Through this exercise, I was able to visually frame the repercussions of a cyberattack and show just how easy it is for people to purchase credentials from a senior level person or stolen data from an educational institution like ours.
How has Tanium’s solution enabled the university to strengthen its incident response capabilities and what benefits has this provided?
We have a mixture of hardware and software across the University of Salford campus. However, prior to adopting Tanium, the visibility across university devices was quite low – an issue that became apparent during a recent pentest we conducted.
This was a massive problem because without such visibility, we had no knowledge of what exact devices we have and what they could potentially be running, which left us in a highly vulnerable position.
Tanium’s solution has therefore been key to allowing my team and I to have this knowledge at all times and in real time; within under 20 minutes, for example, I can now have a patch compliance report collated for review. This is also beneficial across the wider business as being able to provide such data on demand gives us more credibility among the university’s board when discussing matters related to cybersecurity.

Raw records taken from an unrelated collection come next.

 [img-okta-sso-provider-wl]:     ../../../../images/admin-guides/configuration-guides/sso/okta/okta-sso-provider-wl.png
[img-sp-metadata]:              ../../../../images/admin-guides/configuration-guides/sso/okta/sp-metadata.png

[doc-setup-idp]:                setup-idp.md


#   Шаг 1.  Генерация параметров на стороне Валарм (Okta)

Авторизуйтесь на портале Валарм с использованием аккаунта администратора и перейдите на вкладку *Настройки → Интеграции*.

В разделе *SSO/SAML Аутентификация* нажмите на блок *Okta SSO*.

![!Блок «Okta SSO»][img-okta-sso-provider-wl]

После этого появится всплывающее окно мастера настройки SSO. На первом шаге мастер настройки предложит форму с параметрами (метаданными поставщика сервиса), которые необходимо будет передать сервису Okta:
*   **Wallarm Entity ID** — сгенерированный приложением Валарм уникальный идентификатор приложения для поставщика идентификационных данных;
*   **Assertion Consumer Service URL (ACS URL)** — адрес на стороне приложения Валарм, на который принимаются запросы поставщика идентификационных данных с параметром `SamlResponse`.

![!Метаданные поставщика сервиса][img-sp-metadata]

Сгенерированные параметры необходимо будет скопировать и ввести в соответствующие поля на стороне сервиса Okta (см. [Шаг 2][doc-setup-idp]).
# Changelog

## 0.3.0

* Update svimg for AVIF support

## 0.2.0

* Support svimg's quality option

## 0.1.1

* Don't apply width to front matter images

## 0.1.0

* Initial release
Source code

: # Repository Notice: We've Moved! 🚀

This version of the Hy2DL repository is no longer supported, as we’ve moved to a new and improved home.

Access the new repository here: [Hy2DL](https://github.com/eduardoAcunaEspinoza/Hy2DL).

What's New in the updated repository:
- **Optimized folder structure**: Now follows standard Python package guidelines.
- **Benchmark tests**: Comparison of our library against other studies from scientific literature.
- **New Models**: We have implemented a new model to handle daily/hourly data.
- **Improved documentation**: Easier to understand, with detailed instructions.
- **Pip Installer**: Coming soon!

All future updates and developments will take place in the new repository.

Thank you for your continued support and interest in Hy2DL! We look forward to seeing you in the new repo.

Prior to partnering with Tanium, it took us four to six weeks on average to patch vulnerabilities – a time average which has now been reduced to just 24 hours. The partnership has ensured our IT infrastructure is better protected by giving us the tools needed to respond to threats more quickly. It’s also driven collaboration across previously siloed teams, as we now all work from the same dataset – which allows us to identify false positives and address key issues far more efficiently than before.
What does the future hold for the university from a technology standpoint?
For the next year, our programme will be focused on making sure our actual level of risk meets our risk appetite; something we have a lot of work to do to achieve. We’re currently at a lower level of maturity and have more risk than we’re comfortable with.
We’re looking to close that gap by continuing to invest further in technology, to improve what we’ve got in place and implement new tools where needed. Our strategy will be to maximise value from a small number of important tools, rather than lots of different ones, to ensure teams can continue to be able to work closely together with the same data.
We are also constantly aiming to improve our facilities and processes to enhance the user experience. Our response to the pandemic has shown we’re incredibly agile as an organisation, capable of delivering high-quality solutions and Digital Transformation initiatives under pressure and within short periods of time. My aspiration is to keep that momentum up in order to maintain this agility long-term.